GCC gas network is a pipedream

30 May 2008
The political and economic calculations surrounding the gas network make progress unlikely.

Bahrain’s call for a GCC gas network is not new, but it is timely. With gas becoming ever more limited, thanks to the region’s economic boom and the subsequent rise in demand for power, the network could bring GCC members closer and enhance economic opportunities for everyone.

The question is whether such a project can overcome political differences between member states. By pooling gas supplies, states such as Oman, Kuwait and Bahrain could avoid burning expensive and environmentally harmful fuel oil to generate electricity. It would also help them develop their own industrial bases.

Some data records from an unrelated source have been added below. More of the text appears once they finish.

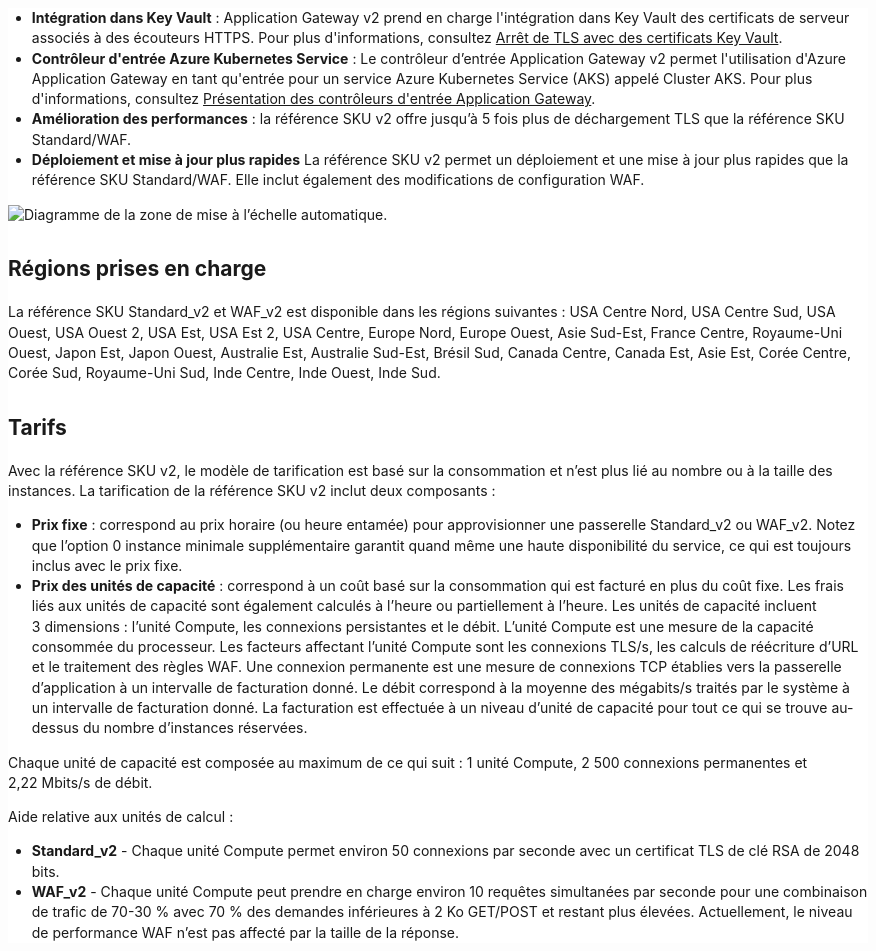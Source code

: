 - **Intégration dans Key Vault** : Application Gateway v2 prend en charge l'intégration dans Key Vault des certificats de serveur associés à des écouteurs HTTPS. Pour plus d'informations, consultez [Arrêt de TLS avec des certificats Key Vault](key-vault-certs.md).
- **Contrôleur d'entrée Azure Kubernetes Service** : Le contrôleur d’entrée Application Gateway v2 permet l'utilisation d'Azure Application Gateway en tant qu'entrée pour un service Azure Kubernetes Service (AKS) appelé Cluster AKS. Pour plus d'informations, consultez [Présentation des contrôleurs d'entrée Application Gateway](ingress-controller-overview.md).
- **Amélioration des performances** : la référence SKU v2 offre jusqu’à 5 fois plus de déchargement TLS que la référence SKU Standard/WAF.
- **Déploiement et mise à jour plus rapides** La référence SKU v2 permet un déploiement et une mise à jour plus rapides que la référence SKU Standard/WAF. Elle inclut également des modifications de configuration WAF.

![Diagramme de la zone de mise à l’échelle automatique.](./media/application-gateway-autoscaling-zone-redundant/application-gateway-autoscaling-zone-redundant.png)

## <a name="supported-regions"></a>Régions prises en charge

La référence SKU Standard_v2 et WAF_v2 est disponible dans les régions suivantes : USA Centre Nord, USA Centre Sud, USA Ouest, USA Ouest 2, USA Est, USA Est 2, USA Centre, Europe Nord, Europe Ouest, Asie Sud-Est, France Centre, Royaume-Uni Ouest, Japon Est, Japon Ouest, Australie Est, Australie Sud-Est, Brésil Sud, Canada Centre, Canada Est, Asie Est, Corée Centre, Corée Sud, Royaume-Uni Sud, Inde Centre, Inde Ouest, Inde Sud.

## <a name="pricing"></a>Tarifs

Avec la référence SKU v2, le modèle de tarification est basé sur la consommation et n’est plus lié au nombre ou à la taille des instances. La tarification de la référence SKU v2 inclut deux composants :

- **Prix fixe** : correspond au prix horaire (ou heure entamée) pour approvisionner une passerelle Standard_v2 ou WAF_v2. Notez que l’option 0 instance minimale supplémentaire garantit quand même une haute disponibilité du service, ce qui est toujours inclus avec le prix fixe.
- **Prix des unités de capacité** : correspond à un coût basé sur la consommation qui est facturé en plus du coût fixe. Les frais liés aux unités de capacité sont également calculés à l’heure ou partiellement à l’heure. Les unités de capacité incluent 3 dimensions : l’unité Compute, les connexions persistantes et le débit. L’unité Compute est une mesure de la capacité consommée du processeur. Les facteurs affectant l’unité Compute sont les connexions TLS/s, les calculs de réécriture d’URL et le traitement des règles WAF. Une connexion permanente est une mesure de connexions TCP établies vers la passerelle d’application à un intervalle de facturation donné. Le débit correspond à la moyenne des mégabits/s traités par le système à un intervalle de facturation donné.  La facturation est effectuée à un niveau d’unité de capacité pour tout ce qui se trouve au-dessus du nombre d’instances réservées.

Chaque unité de capacité est composée au maximum de ce qui suit : 1 unité Compute, 2 500 connexions permanentes et 2,22 Mbits/s de débit.

Aide relative aux unités de calcul :

- **Standard_v2** - Chaque unité Compute permet environ 50 connexions par seconde avec un certificat TLS de clé RSA de 2048 bits.
- **WAF_v2** - Chaque unité Compute peut prendre en charge environ 10 requêtes simultanées par seconde pour une combinaison de trafic de 70-30 % avec 70 % des demandes inférieures à 2 Ko GET/POST et restant plus élevées. Actuellement, le niveau de performance WAF n’est pas affecté par la taille de la réponse.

Even Saudi Arabia, which in the past burned off its gas, could benefit from a shared network. Its petrochemicals development has slowed as ethane allocations have run out

But while the idea may be a good one, in practice it looks unlikely to happen. The only GCC state with spare gas reserves is Qatar, but Doha has a moratorium on its giant North field and says any extra production will first be used for domestic consumption. Moreover, having been prevented five years ago from exporting gas via pipeline to Bahrain and Kuwait by Saudi Arabia, Qatar is hardly likely to offer Riyadh any favours on the gas front now.

Other projects such as the GCC electricity network - which is due to be switched on this year - have overcome similar doubts. But the political and economic calculations surrounding the gas network make progress far less likely.